A faithful transcription of all the data is required.

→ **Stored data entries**

= = =

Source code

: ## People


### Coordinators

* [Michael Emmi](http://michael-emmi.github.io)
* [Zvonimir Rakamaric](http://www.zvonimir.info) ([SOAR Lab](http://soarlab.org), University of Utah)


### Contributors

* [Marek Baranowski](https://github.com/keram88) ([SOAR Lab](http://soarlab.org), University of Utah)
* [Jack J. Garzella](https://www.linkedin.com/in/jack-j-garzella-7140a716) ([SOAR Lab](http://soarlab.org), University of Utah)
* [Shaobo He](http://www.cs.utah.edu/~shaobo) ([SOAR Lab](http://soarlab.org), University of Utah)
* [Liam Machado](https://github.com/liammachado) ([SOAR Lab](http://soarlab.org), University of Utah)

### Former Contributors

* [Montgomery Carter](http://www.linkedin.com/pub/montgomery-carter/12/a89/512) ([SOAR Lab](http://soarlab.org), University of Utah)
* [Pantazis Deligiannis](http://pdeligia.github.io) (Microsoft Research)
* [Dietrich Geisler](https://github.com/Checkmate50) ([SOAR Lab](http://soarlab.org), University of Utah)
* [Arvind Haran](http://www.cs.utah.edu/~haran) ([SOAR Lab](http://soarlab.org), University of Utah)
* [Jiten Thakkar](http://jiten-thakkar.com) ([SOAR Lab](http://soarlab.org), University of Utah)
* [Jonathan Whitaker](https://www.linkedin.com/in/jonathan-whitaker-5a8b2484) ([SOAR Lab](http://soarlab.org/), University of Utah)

= = =

→ **Finished task**
Source code

: ## People


### Coordinators

* [Michael Emmi](http://michael-emmi.github.io)
* [Zvonimir Rakamaric](http://www.zvonimir.info) ([SOAR Lab](http://soarlab.org), University of Utah)


### Contributors

* [Marek Baranowski](https://github.com/keram88) ([SOAR Lab](http://soarlab.org), University of Utah)
* [Jack J. Garzella](https://www.linkedin.com/in/jack-j-garzella-7140a716) ([SOAR Lab](http://soarlab.org), University of Utah)
* [Shaobo He](http://www.cs.utah.edu/~shaobo) ([SOAR Lab](http://soarlab.org), University of Utah)
* [Liam Machado](https://github.com/liammachado) ([SOAR Lab](http://soarlab.org), University of Utah)

### Former Contributors

* [Montgomery Carter](http://www.linkedin.com/pub/montgomery-carter/12/a89/512) ([SOAR Lab](http://soarlab.org), University of Utah)
* [Pantazis Deligiannis](http://pdeligia.github.io) (Microsoft Research)
* [Dietrich Geisler](https://github.com/Checkmate50) ([SOAR Lab](http://soarlab.org), University of Utah)
* [Arvind Haran](http://www.cs.utah.edu/~haran) ([SOAR Lab](http://soarlab.org), University of Utah)
* [Jiten Thakkar](http://jiten-thakkar.com) ([SOAR Lab](http://soarlab.org), University of Utah)
* [Jonathan Whitaker](https://www.linkedin.com/in/jonathan-whitaker-5a8b2484) ([SOAR Lab](http://soarlab.org/), University of Utah)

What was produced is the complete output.